Sunday, October 21st, 2007

Dumbledore is gay. Awesome. I thought he was a smurf, being a genius and all.
>>> CNN

Thursday, October 18th, 2007

Paul, welcome to the fitness land. So last night, Jun and I were at my house, waiting to head over to the gym. Out of nowhere, Paul shows up at my door suited up to break sweat with us. Why is this such a big deal? Paul, Mr. Disney himself, is in his last year in school and illustration/animation is just bananas. We barely see him on the weekends but to see Paul on a weekday, like it was 3.5 years ago, in late October, what is that?

So we had a familia going on–being at the gym for nearly two hours. Kate, Jun, Kate’s sister, her boyfriend and now Paul.
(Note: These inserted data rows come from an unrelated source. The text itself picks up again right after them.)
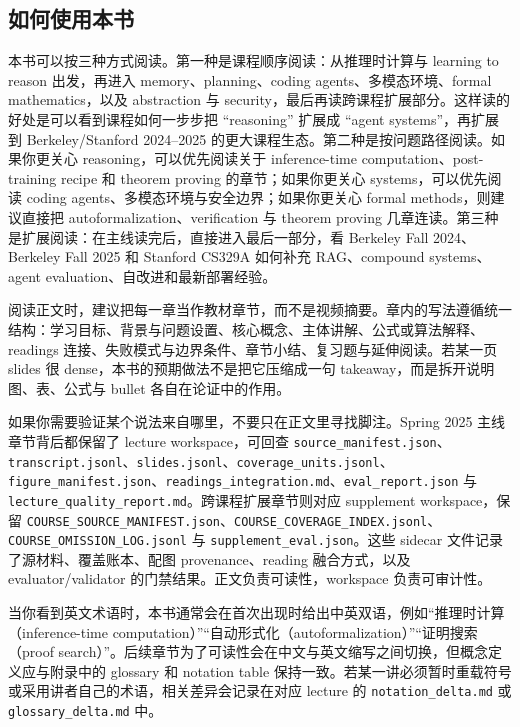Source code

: \subsection*{如何使用本书}

本书可以按三种方式阅读。第一种是课程顺序阅读：从推理时计算与 learning to reason 出发，再进入 memory、planning、coding agents、多模态环境、formal mathematics，以及 abstraction 与 security，最后再读跨课程扩展部分。这样读的好处是可以看到课程如何一步步把 ``reasoning'' 扩展成 ``agent systems''，再扩展到 Berkeley/Stanford 2024--2025 的更大课程生态。第二种是按问题路径阅读。如果你更关心 reasoning，可以优先阅读关于 inference-time computation、post-training recipe 和 theorem proving 的章节；如果你更关心 systems，可以优先阅读 coding agents、多模态环境与安全边界；如果你更关心 formal methods，则建议直接把 autoformalization、verification 与 theorem proving 几章连读。第三种是扩展阅读：在主线读完后，直接进入最后一部分，看 Berkeley Fall 2024、Berkeley Fall 2025 和 Stanford CS329A 如何补充 RAG、compound systems、agent evaluation、自改进和最新部署经验。

阅读正文时，建议把每一章当作教材章节，而不是视频摘要。章内的写法遵循统一结构：学习目标、背景与问题设置、核心概念、主体讲解、公式或算法解释、readings 连接、失败模式与边界条件、章节小结、复习题与延伸阅读。若某一页 slides 很 dense，本书的预期做法不是把它压缩成一句 takeaway，而是拆开说明图、表、公式与 bullet 各自在论证中的作用。

如果你需要验证某个说法来自哪里，不要只在正文里寻找脚注。Spring 2025 主线章节背后都保留了 lecture workspace，可回查 \texttt{source\_manifest.json}、\texttt{transcript.jsonl}、\texttt{slides.jsonl}、\texttt{coverage\_units.jsonl}、\texttt{figure\_manifest.json}、\texttt{readings\_integration.md}、\texttt{eval\_report.json} 与 \texttt{lecture\_quality\_report.md}。跨课程扩展章节则对应 supplement workspace，保留 \texttt{COURSE\_SOURCE\_MANIFEST.json}、\texttt{COURSE\_COVERAGE\_INDEX.jsonl}、\texttt{COURSE\_OMISSION\_LOG.jsonl} 与 \texttt{supplement\_eval.json}。这些 sidecar 文件记录了源材料、覆盖账本、配图 provenance、reading 融合方式，以及 evaluator/validator 的门禁结果。正文负责可读性，workspace 负责可审计性。

当你看到英文术语时，本书通常会在首次出现时给出中英双语，例如“推理时计算（inference-time computation）”“自动形式化（autoformalization）”“证明搜索（proof search）”。后续章节为了可读性会在中文与英文缩写之间切换，但概念定义应与附录中的 glossary 和 notation table 保持一致。若某一讲必须暂时重载符号或采用讲者自己的术语，相关差异会记录在对应 lecture 的 \texttt{notation\_delta.md} 或 \texttt{glossary\_delta.md} 中。

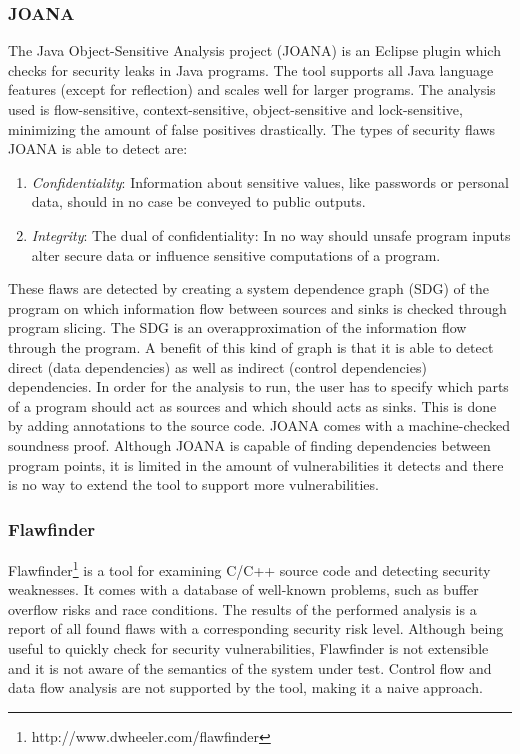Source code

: \subsubsection*{JOANA}
The Java Object-Sensitive Analysis project (JOANA\cite{JOANA}) is an Eclipse plugin which checks for security leaks in Java programs. The tool supports all Java language features (except for reflection) and scales well for larger programs. The analysis used is flow-sensitive, context-sensitive, object-sensitive and lock-sensitive, minimizing the amount of false positives drastically. The types of security flaws JOANA is able to detect are:
\begin{enumerate}
\item \textit{Confidentiality}: Information about sensitive values, like passwords or personal data, should in no case be conveyed to public outputs.
\item \textit{Integrity}: The dual of confidentiality: In no way should unsafe program inputs alter secure data or influence sensitive computations of a program.
\end{enumerate}
These flaws are detected by creating a system dependence graph (SDG) of the program on which information flow between sources and sinks is checked through program slicing. The SDG is an overapproximation of the information flow through the program. A benefit of this kind of graph is that it is able to detect direct (data dependencies) as well as indirect (control dependencies) dependencies. In order for the analysis to run, the user has to specify which parts of a program should act as sources and which should acts as sinks. This is done by adding annotations to the source code. JOANA comes with a machine-checked soundness proof. Although JOANA is capable of finding dependencies between program points, it is limited in the amount of vulnerabilities it detects and there is no way to extend the tool to support more vulnerabilities.

\subsubsection*{Flawfinder}
Flawfinder\footnote{http://www.dwheeler.com/flawfinder} is a tool for examining C/C++ source code and detecting security weaknesses. It comes with a database of well-known problems, such as buffer overflow risks and race conditions. The results of the performed analysis is a report of all found flaws with a corresponding security risk level. Although being useful to quickly check for security vulnerabilities, Flawfinder is not extensible and it is not aware of the semantics of the system under test. Control flow and data flow analysis are not supported by the tool, making it a naive approach.

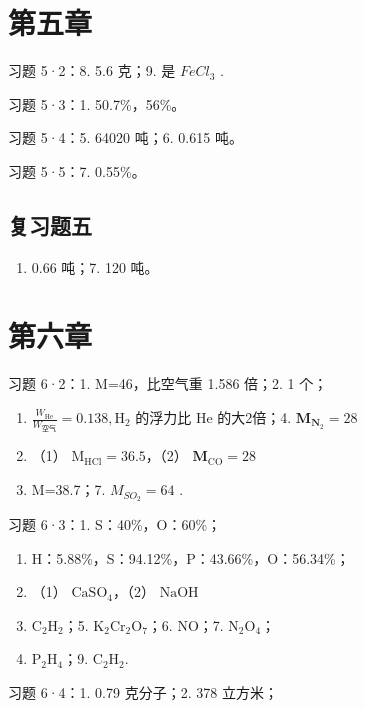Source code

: \section{第五章}

习题 5·2：8. 5.6 克；9. 是 \(FeCl_{3}\) .

习题 5·3：1. 50.7\%，56\%。

习题 5·4：5. 64020 吨；6. 0.615 吨。

习题 5·5：7. 0.55\%。

\subsection{复习题五}

\begin{enumerate}[start=6]
\item
  0.66 吨；7. 120 吨。
\end{enumerate}

\section{第六章}

习题 6·2：1. M=46，比空气重 1.586 倍；2. 1 个；

\begin{enumerate}[start=3]
\item
  \(\frac{W_{\mathrm{He}}}{W_{\mathrm{空气}}} = 0.138, \mathrm{H}_{2}\)
  的浮力比 \(\mathrm{He}\) 的大2倍；4.
  \(\mathbf{M}_{\mathbf{N}_2} = 28\)
\item
  （1） \(\mathrm{M_{HCl}} = 36.5\)，（2）
  \(\mathbf{M}_{\mathrm{CO}} = 28\)
\item
  M=38.7；7. \(M_{SO_{2}}=64\) .
\end{enumerate}

习题 6·3：1. S：40\%，O：60\%；

\begin{enumerate}[start=2]
\item
  H：5.88\%，S：94.12\%，P：43.66\%，O：56.34\%；
\item
  （1） \(\mathrm{CaSO}_4\)，（2） \(\mathrm{NaOH}\)
\item
  \(\mathrm{C_2H_2}\)；5. \(\mathrm{K}_2\mathrm{Cr}_2\mathrm{O}_7\)；6.
  NO；7. \(\mathrm{N}_2\mathrm{O}_4\)；
\item
  \(\mathrm{P}_{2} \mathrm{H}_{4}\)；9.
  \(\mathrm{C}_{2} \mathrm{H}_{2}\).
\end{enumerate}

习题 6·4：1. 0.79 克分子；2. 378 立方米；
That was great. In between breaths and in between sets, we’d all have little things to say to each other. There were random hip-hop dance offs, well, due to my part, but it was great.

Yeah. I know. So what’s so special? Being in 9 to 6 club makes you appreciate all the little freedoms you had when they were much more frequent. Welcome to being an adult. I still much prefer the crazy, hectic, no-sleep design school life. I miss 15-minute power naps in the middle of nowhere. I even dress up to work, kind of. It’s like scrubby nice. I kind of feel pressured to because everybody at Loomis Group is attractive and I walk half a mile to and from work through SF’s Financial District.

Tuesday, October 16th, 2007

Earlier at the gym, My hopes went up when I saw a 20-minute expose on Paris Hilton. Not because I thought she released another video, but because I thought she killed herself to some cocaine overdose. I know, horrible, right? (Well, is it?) Anyhow, stupid television coverage. Why the hell was there some CNN expose on her for over 20 minutes? Don’t we care about anything else than what goes on with celebrities’lives?

Tuesday, October 16th, 2007

Me and Kate were extremely surprised and happy to see that our fortune plant, Bob, was still alive and well after not being in Sac for over a month and a half. Nobody was there to water Bob. All our plants were somehow alive. Now, Bob sits comfortably in the company of the Reyes family, with Kate’s caring mom who often has quick conversations with Bob to keep him healthy. Bob is awesome. Bob is our plant.

Being in Sac this past weekend with the families to pack up was extremely weird and awkward. I didn’t show it but I would have been downright depressed had we stayed the night in the, once, homie house de Jeff and Kate. Not it’s packed up, empty and the brightly colored walls are free from blemishes from my Lionel Richie poster and our huge Stendig calendar.

It wouldn’t be a post if I didn’t complain about my commute. So here it is. Damn you, commute, damn you.

Monday, October 15th, 2007

New rule: I don’t exist on Sundays. Sundays are the days I get to selfishly keep to myself and do whatever it is that I want to do. This is the only way to keep sane. Because I commute, I have to wake up early and sleep early. Because of my commute, a 9 hour day is a 14 hour day. For 5 days of the week I am being paid for what I was trained to do–to think design and implement design. But Sundays, ahhh yes, Sundays, those are mine. Don’t take them way from me. Sundays are now marked as sacred. On Sundays, I am closed from obligation. I have to take what I can and I will obsessively hang onto my Sundays.